In Frankreich und den Niederlanden gab es für die weitere Demokratiereduzierung immerhin ein Referendum. Nachdem die BürgerInnen aber nicht abgestimmt hatten wie vorgesehen, legte die beleidigte Arroganz der Mächtigen die restlichen Referenden in anderen EU-Staaten auf Eis (2). „Wer ist schuld an dieser Niederlage?“, fragte der Deutschlandfunk. „Es gibt viele Schulden“, antwortet eine italienische grüne EU-Parlamentarierin und versuchte, das Nein in den „Niederlagen“ zu deuten und zu interpretieren, warum die Menschen „falsch“ abstimmten.

Parlamentarische Demokratie heißt wohl, dass die Antworten der „Volksabstimmung“ oder besser „Volksabnickung“ schon feststehen, eigentlich war nur ein Ja erlaubt.

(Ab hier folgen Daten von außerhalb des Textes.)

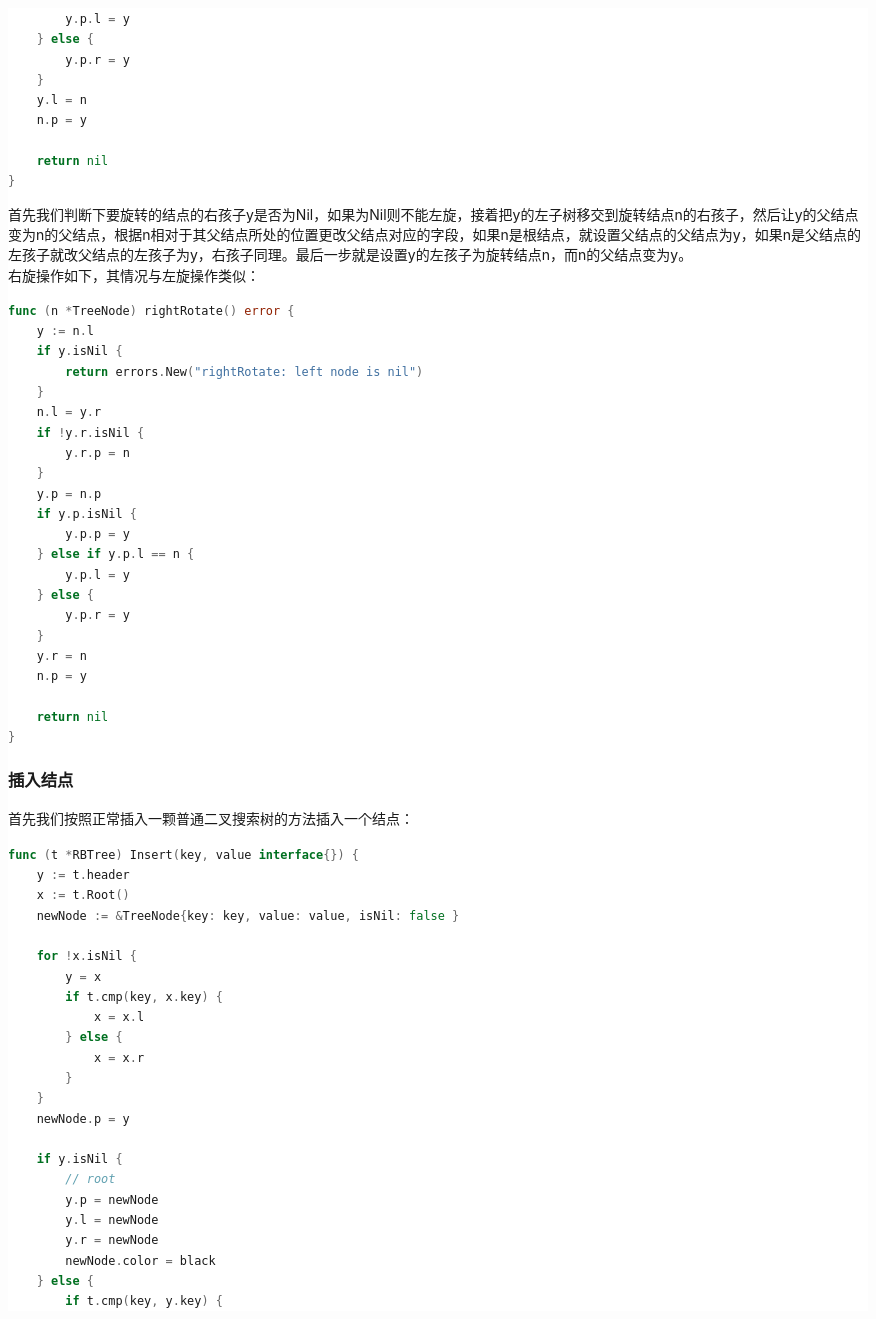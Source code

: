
 ```Go
		y.p.l = y
	} else {
		y.p.r = y
	}
	y.l = n
	n.p = y

	return nil
}
```
首先我们判断下要旋转的结点的右孩子y是否为Nil，如果为Nil则不能左旋，接着把y的左子树移交到旋转结点n的右孩子，然后让y的父结点变为n的父结点，根据n相对于其父结点所处的位置更改父结点对应的字段，如果n是根结点，就设置父结点的父结点为y，如果n是父结点的左孩子就改父结点的左孩子为y，右孩子同理。最后一步就是设置y的左孩子为旋转结点n，而n的父结点变为y。  
右旋操作如下，其情况与左旋操作类似：
```Go
func (n *TreeNode) rightRotate() error {
	y := n.l
	if y.isNil {
		return errors.New("rightRotate: left node is nil")
	}
	n.l = y.r
	if !y.r.isNil {
		y.r.p = n
	}
	y.p = n.p
	if y.p.isNil {
		y.p.p = y
	} else if y.p.l == n {
		y.p.l = y
	} else {
		y.p.r = y
	}
	y.r = n
	n.p = y

	return nil
}
```
### 插入结点
首先我们按照正常插入一颗普通二叉搜索树的方法插入一个结点：
```Go
func (t *RBTree) Insert(key, value interface{}) {
	y := t.header
	x := t.Root()
	newNode := &TreeNode{key: key, value: value, isNil: false }

	for !x.isNil {
		y = x
		if t.cmp(key, x.key) {
			x = x.l
		} else {
			x = x.r
		}
	}
	newNode.p = y

	if y.isNil {
		// root
		y.p = newNode
		y.l = newNode
		y.r = newNode
		newNode.color = black
	} else {
		if t.cmp(key, y.key) {
```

Jetzt wurde nach dem doppelten „Unfall“ (EU-Kommissar Günter Verheugen, SPD) auf dem Krisengipfel der EU am 17./18.6.05 eine „Denkpause“ verordnet – um Plan B voranzubringen, d.h. bessere Propaganda und ohne Verfassung und Referenden die Verträge so ändern, dass die Entscheidungskompetenz weg von den BürgerInnen hin zu den Regierungen verlagert wird. Das ermöglicht, die neoliberale EU-Politik inklusive einer hochgerüsteten, global agierenden Kriegsmacht EU anders und ungestörter zu forcieren. Ein „politisches Umdenken“, das viele Europaabgeordnete, VerfassungsgegnerInnen wie -befürworter jetzt anmahnen, erscheint dabei unwahrscheinlich bzw. geht in eine noch üblere Richtung.

Dieses Nein in Frankreich und den Niederlanden und die daraus entstandene Krise ist trotzdem eine Chance, denn es bedeutet Sand im Getriebe der neoliberalen Europapolitik, die durch die Verfassung als Gesamtpaket festgeklopft und verstärkt werden sollte.

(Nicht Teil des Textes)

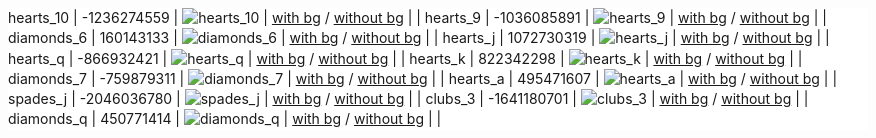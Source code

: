hearts_10 | -1236274559 | ![hearts_10](http://femga.com/images/samples/ui_textures/ui_minigames/cards/0x28AE5337.ytd/hearts_10.png) | [with bg](http://femga.com/images/samples/ui_textures/ui_minigames/cards/0x28AE5337.ytd/hearts_10.png) / [without bg](http://femga.com/images/samples/ui_textures_no_bg/ui_minigames/cards/0x28AE5337.ytd/hearts_10.png)
 |  |
hearts_9 | -1036085891 | ![hearts_9](http://femga.com/images/samples/ui_textures/ui_minigames/cards/0x28AE5337.ytd/hearts_9.png) | [with bg](http://femga.com/images/samples/ui_textures/ui_minigames/cards/0x28AE5337.ytd/hearts_9.png) / [without bg](http://femga.com/images/samples/ui_textures_no_bg/ui_minigames/cards/0x28AE5337.ytd/hearts_9.png)
 |  |
diamonds_6 | 160143133 | ![diamonds_6](http://femga.com/images/samples/ui_textures/ui_minigames/cards/0x28AE5337.ytd/diamonds_6.png) | [with bg](http://femga.com/images/samples/ui_textures/ui_minigames/cards/0x28AE5337.ytd/diamonds_6.png) / [without bg](http://femga.com/images/samples/ui_textures_no_bg/ui_minigames/cards/0x28AE5337.ytd/diamonds_6.png)
 |  |
hearts_j | 1072730319 | ![hearts_j](http://femga.com/images/samples/ui_textures/ui_minigames/cards/0x28AE5337.ytd/hearts_j.png) | [with bg](http://femga.com/images/samples/ui_textures/ui_minigames/cards/0x28AE5337.ytd/hearts_j.png) / [without bg](http://femga.com/images/samples/ui_textures_no_bg/ui_minigames/cards/0x28AE5337.ytd/hearts_j.png)
 |  |
hearts_q | -866932421 | ![hearts_q](http://femga.com/images/samples/ui_textures/ui_minigames/cards/0x28AE5337.ytd/hearts_q.png) | [with bg](http://femga.com/images/samples/ui_textures/ui_minigames/cards/0x28AE5337.ytd/hearts_q.png) / [without bg](http://femga.com/images/samples/ui_textures_no_bg/ui_minigames/cards/0x28AE5337.ytd/hearts_q.png)
 |  |
hearts_k | 822342298 | ![hearts_k](http://femga.com/images/samples/ui_textures/ui_minigames/cards/0x28AE5337.ytd/hearts_k.png) | [with bg](http://femga.com/images/samples/ui_textures/ui_minigames/cards/0x28AE5337.ytd/hearts_k.png) / [without bg](http://femga.com/images/samples/ui_textures_no_bg/ui_minigames/cards/0x28AE5337.ytd/hearts_k.png)
 |  |
diamonds_7 | -759879311 | ![diamonds_7](http://femga.com/images/samples/ui_textures/ui_minigames/cards/0x28AE5337.ytd/diamonds_7.png) | [with bg](http://femga.com/images/samples/ui_textures/ui_minigames/cards/0x28AE5337.ytd/diamonds_7.png) / [without bg](http://femga.com/images/samples/ui_textures_no_bg/ui_minigames/cards/0x28AE5337.ytd/diamonds_7.png)
 |  |
hearts_a | 495471607 | ![hearts_a](http://femga.com/images/samples/ui_textures/ui_minigames/cards/0x28AE5337.ytd/hearts_a.png) | [with bg](http://femga.com/images/samples/ui_textures/ui_minigames/cards/0x28AE5337.ytd/hearts_a.png) / [without bg](http://femga.com/images/samples/ui_textures_no_bg/ui_minigames/cards/0x28AE5337.ytd/hearts_a.png)
 |  |
spades_j | -2046036780 | ![spades_j](http://femga.com/images/samples/ui_textures/ui_minigames/cards/0x28AE5337.ytd/spades_j.png) | [with bg](http://femga.com/images/samples/ui_textures/ui_minigames/cards/0x28AE5337.ytd/spades_j.png) / [without bg](http://femga.com/images/samples/ui_textures_no_bg/ui_minigames/cards/0x28AE5337.ytd/spades_j.png)
 |  |
clubs_3 | -1641180701 | ![clubs_3](http://femga.com/images/samples/ui_textures/ui_minigames/cards/0x28AE5337.ytd/clubs_3.png) | [with bg](http://femga.com/images/samples/ui_textures/ui_minigames/cards/0x28AE5337.ytd/clubs_3.png) / [without bg](http://femga.com/images/samples/ui_textures_no_bg/ui_minigames/cards/0x28AE5337.ytd/clubs_3.png)
 |  |
diamonds_q | 450771414 | ![diamonds_q](http://femga.com/images/samples/ui_textures/ui_minigames/cards/0x28AE5337.ytd/diamonds_q.png) | [with bg](http://femga.com/images/samples/ui_textures/ui_minigames/cards/0x28AE5337.ytd/diamonds_q.png) / [without bg](http://femga.com/images/samples/ui_textures_no_bg/ui_minigames/cards/0x28AE5337.ytd/diamonds_q.png)
 |  |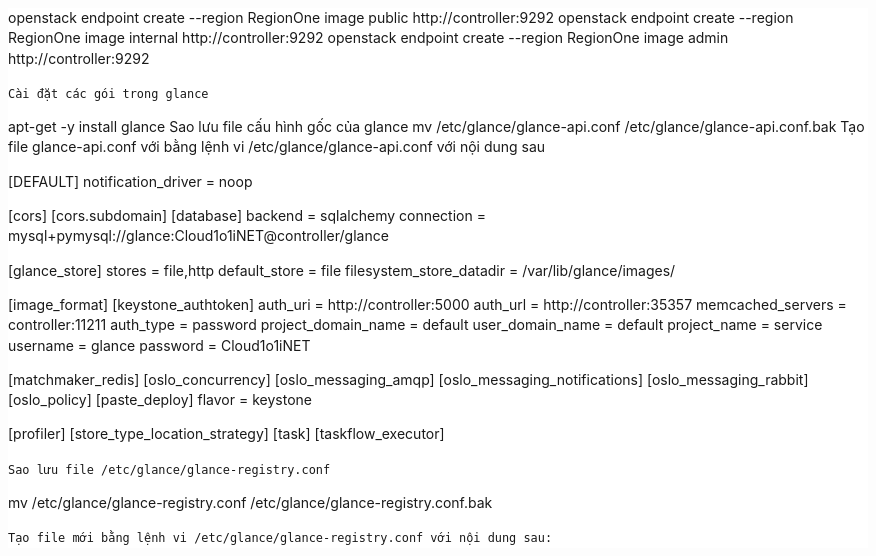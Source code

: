 openstack endpoint create --region RegionOne image public http://controller:9292
openstack endpoint create --region RegionOne image internal http://controller:9292
openstack endpoint create --region RegionOne image admin http://controller:9292

	Cài đặt các gói trong glance
apt-get -y install glance
	Sao lưu file cấu hình gốc của glance
mv /etc/glance/glance-api.conf /etc/glance/glance-api.conf.bak
	Tạo file glance-api.conf với bằng lệnh vi /etc/glance/glance-api.conf với nội dung sau
	
[DEFAULT]
notification_driver = noop

[cors]
[cors.subdomain]
[database]
backend = sqlalchemy
connection = mysql+pymysql://glance:Cloud1o1iNET@controller/glance

[glance_store]
stores = file,http
default_store = file
filesystem_store_datadir = /var/lib/glance/images/

[image_format]
[keystone_authtoken]
auth_uri = http://controller:5000
auth_url = http://controller:35357
memcached_servers = controller:11211
auth_type = password
project_domain_name = default
user_domain_name = default
project_name = service
username = glance
password = Cloud1o1iNET

[matchmaker_redis]
[oslo_concurrency]
[oslo_messaging_amqp]
[oslo_messaging_notifications]
[oslo_messaging_rabbit]
[oslo_policy]
[paste_deploy]
flavor = keystone

[profiler]
[store_type_location_strategy]
[task]
[taskflow_executor]

	Sao lưu file /etc/glance/glance-registry.conf
mv /etc/glance/glance-registry.conf /etc/glance/glance-registry.conf.bak

	Tạo file mới bằng lệnh vi /etc/glance/glance-registry.conf với nội dung sau:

Gewonnen wurde damit vor allem Zeit und eine inhaltliche Debatte, die die Politikerklasse vermeiden wollte. Statt der PolitikerInnen lesen jetzt die BürgerInnen die Verfassung Europas.

Wie stehen AnarchistInnen zu solchen „Volksabstimmungen“?

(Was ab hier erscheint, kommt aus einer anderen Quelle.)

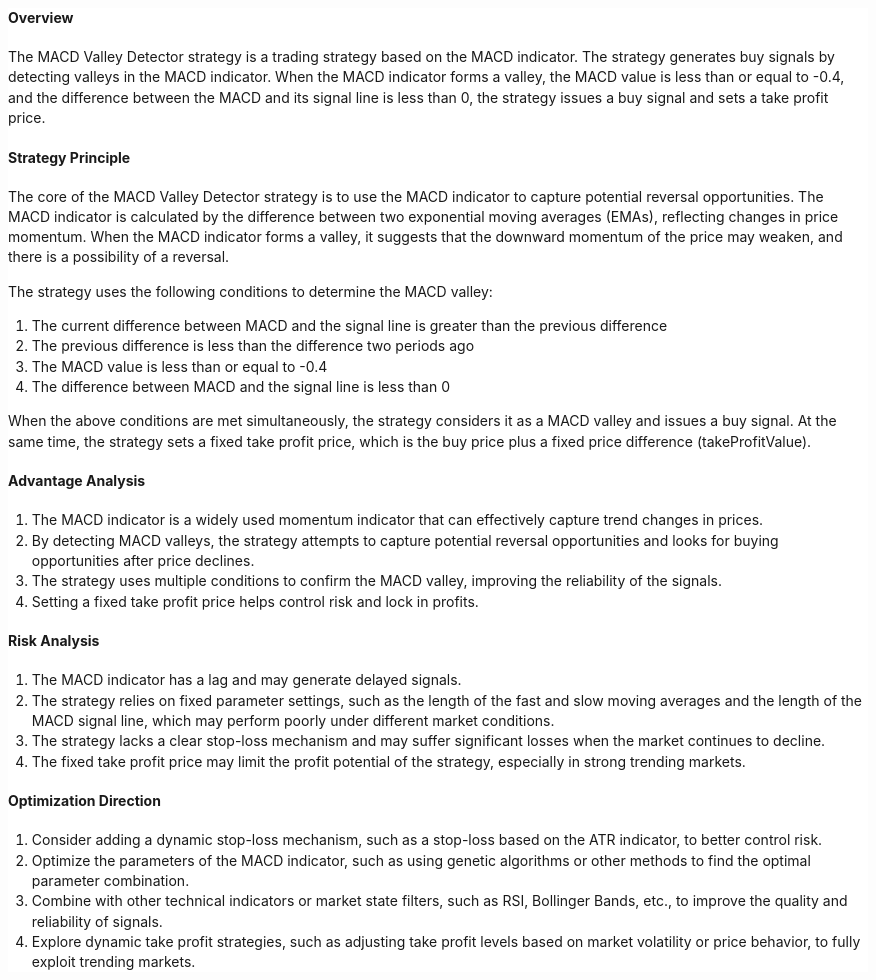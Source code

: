 #### Overview
The MACD Valley Detector strategy is a trading strategy based on the MACD indicator. The strategy generates buy signals by detecting valleys in the MACD indicator. When the MACD indicator forms a valley, the MACD value is less than or equal to -0.4, and the difference between the MACD and its signal line is less than 0, the strategy issues a buy signal and sets a take profit price.

#### Strategy Principle
The core of the MACD Valley Detector strategy is to use the MACD indicator to capture potential reversal opportunities. The MACD indicator is calculated by the difference between two exponential moving averages (EMAs), reflecting changes in price momentum. When the MACD indicator forms a valley, it suggests that the downward momentum of the price may weaken, and there is a possibility of a reversal.

The strategy uses the following conditions to determine the MACD valley:
1. The current difference between MACD and the signal line is greater than the previous difference
2. The previous difference is less than the difference two periods ago
3. The MACD value is less than or equal to -0.4
4. The difference between MACD and the signal line is less than 0

When the above conditions are met simultaneously, the strategy considers it as a MACD valley and issues a buy signal. At the same time, the strategy sets a fixed take profit price, which is the buy price plus a fixed price difference (takeProfitValue).

#### Advantage Analysis
1. The MACD indicator is a widely used momentum indicator that can effectively capture trend changes in prices.
2. By detecting MACD valleys, the strategy attempts to capture potential reversal opportunities and looks for buying opportunities after price declines.
3. The strategy uses multiple conditions to confirm the MACD valley, improving the reliability of the signals.
4. Setting a fixed take profit price helps control risk and lock in profits.

#### Risk Analysis
1. The MACD indicator has a lag and may generate delayed signals.
2. The strategy relies on fixed parameter settings, such as the length of the fast and slow moving averages and the length of the MACD signal line, which may perform poorly under different market conditions.
3. The strategy lacks a clear stop-loss mechanism and may suffer significant losses when the market continues to decline.
4. The fixed take profit price may limit the profit potential of the strategy, especially in strong trending markets.

#### Optimization Direction
1. Consider adding a dynamic stop-loss mechanism, such as a stop-loss based on the ATR indicator, to better control risk.
2. Optimize the parameters of the MACD indicator, such as using genetic algorithms or other methods to find the optimal parameter combination.
3. Combine with other technical indicators or market state filters, such as RSI, Bollinger Bands, etc., to improve the quality and reliability of signals.
4. Explore dynamic take profit strategies, such as adjusting take profit levels based on market volatility or price behavior, to fully exploit trending markets.

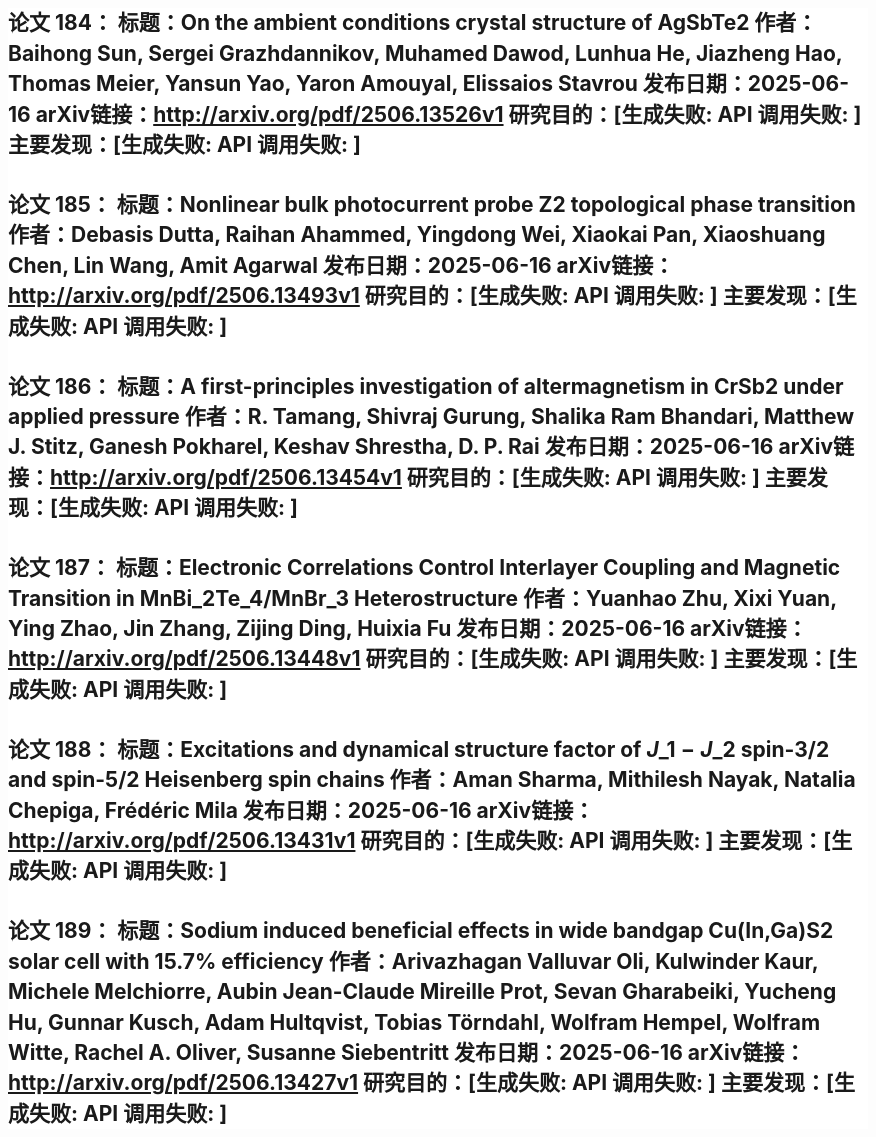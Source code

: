 论文 184：
标题：On the ambient conditions crystal structure of AgSbTe2
作者：Baihong Sun, Sergei Grazhdannikov, Muhamed Dawod, Lunhua He, Jiazheng Hao, Thomas Meier, Yansun Yao, Yaron Amouyal, Elissaios Stavrou
发布日期：2025-06-16
arXiv链接：http://arxiv.org/pdf/2506.13526v1
研究目的：[生成失败: API 调用失败: ]
主要发现：[生成失败: API 调用失败: ]
---

论文 185：
标题：Nonlinear bulk photocurrent probe Z2 topological phase transition
作者：Debasis Dutta, Raihan Ahammed, Yingdong Wei, Xiaokai Pan, Xiaoshuang Chen, Lin Wang, Amit Agarwal
发布日期：2025-06-16
arXiv链接：http://arxiv.org/pdf/2506.13493v1
研究目的：[生成失败: API 调用失败: ]
主要发现：[生成失败: API 调用失败: ]
---

论文 186：
标题：A first-principles investigation of altermagnetism in CrSb2 under applied pressure
作者：R. Tamang, Shivraj Gurung, Shalika Ram Bhandari, Matthew J. Stitz, Ganesh Pokharel, Keshav Shrestha, D. P. Rai
发布日期：2025-06-16
arXiv链接：http://arxiv.org/pdf/2506.13454v1
研究目的：[生成失败: API 调用失败: ]
主要发现：[生成失败: API 调用失败: ]
---

论文 187：
标题：Electronic Correlations Control Interlayer Coupling and Magnetic Transition in MnBi$\_2$Te$\_4$/MnBr$\_3$ Heterostructure
作者：Yuanhao Zhu, Xixi Yuan, Ying Zhao, Jin Zhang, Zijing Ding, Huixia Fu
发布日期：2025-06-16
arXiv链接：http://arxiv.org/pdf/2506.13448v1
研究目的：[生成失败: API 调用失败: ]
主要发现：[生成失败: API 调用失败: ]
---

论文 188：
标题：Excitations and dynamical structure factor of $J\_1-J\_2$ spin-$3/2$ and spin-$5/2$ Heisenberg spin chains
作者：Aman Sharma, Mithilesh Nayak, Natalia Chepiga, Frédéric Mila
发布日期：2025-06-16
arXiv链接：http://arxiv.org/pdf/2506.13431v1
研究目的：[生成失败: API 调用失败: ]
主要发现：[生成失败: API 调用失败: ]
---

论文 189：
标题：Sodium induced beneficial effects in wide bandgap Cu(In,Ga)S2 solar cell with 15.7% efficiency
作者：Arivazhagan Valluvar Oli, Kulwinder Kaur, Michele Melchiorre, Aubin Jean-Claude Mireille Prot, Sevan Gharabeiki, Yucheng Hu, Gunnar Kusch, Adam Hultqvist, Tobias Törndahl, Wolfram Hempel, Wolfram Witte, Rachel A. Oliver, Susanne Siebentritt
发布日期：2025-06-16
arXiv链接：http://arxiv.org/pdf/2506.13427v1
研究目的：[生成失败: API 调用失败: ]
主要发现：[生成失败: API 调用失败: ]
---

Ein französischer Anarchist meinte zu mir vor dem Referendum, da gehe auch er mal wählen. Das anarchistische Lager war ansonsten uneins. Jedenfalls mischten auch sie in der entstandenen Debatte mit. Und diese gilt es auch hier zu nutzen, um deutlich zu machen: 60 Jahre nach Kriegsende ist in und durch Europa ein anderer Krieg, der gegen die Armen und Ausgebeuteten, weiterhin in vollem Gange. Ein sauberes und hochgerüstetes Ghetto für die reichen EuropäerInnen ändert an der weltweiten Ungleichheit nichts. Versöhnung und Überwindung von Grenzen und Feindschaften enden immer noch an der imaginären Grenze von Geld, Passbesitz und Staatsangehörigkeit. Gegen dieses Europa muss Widerstand organisiert werden. Eine weltweite vertikale Vernetzung der Menschen und des Widerständigen darf in Zeiten der Globalisierung und multinationaler Konzerne dabei weder vor Nationalstaaten noch vor Europa halt machen. Wahrscheinlich wäre ein anderes Europa kein Europa mehr. An solch grenzüberwindenden Utopien und konkreten Alternativen gilt es zu arbeiten. Ein Gegengipfel in Luxemburg schien das anzustreben, unter dem Motto „fight old europe, abolish capitalism“ war „Herrschaft bekämpfen und Alternativen schaffen“ vom 16.-18.6. angesagt (GWR 297).

Bleibt die berechtigte Frage, was dies neben radikalen Sprüchen konkret heißt. Es liegt an uns allen, neben Aufklärungsarbeit und Kritik gegen dieses Europa auch Alternativen zu beginnen: durch Unterstützung von Aktionen und Kampagnen gegen Militarisierung, gegen Sozialabbau, gegen Flüchtlingslager und -knäste, oder gegen die Atomlobby mit dem Euroreaktor EPR, konkret durch Beteiligung am europaweiten Widerstand z.B. gegen das Atommülllager Bure in Frankreich (GWR 296ff.). Zum Ende des Gipfels in Brüssel am 18.6.05 gab es dazu jedenfalls einen motivierenden Aufruf vom luxemburgischen EU-Ratspräsident Juncker: „Man darf Europa nicht in diesem Zustand lassen.“ Nun denn.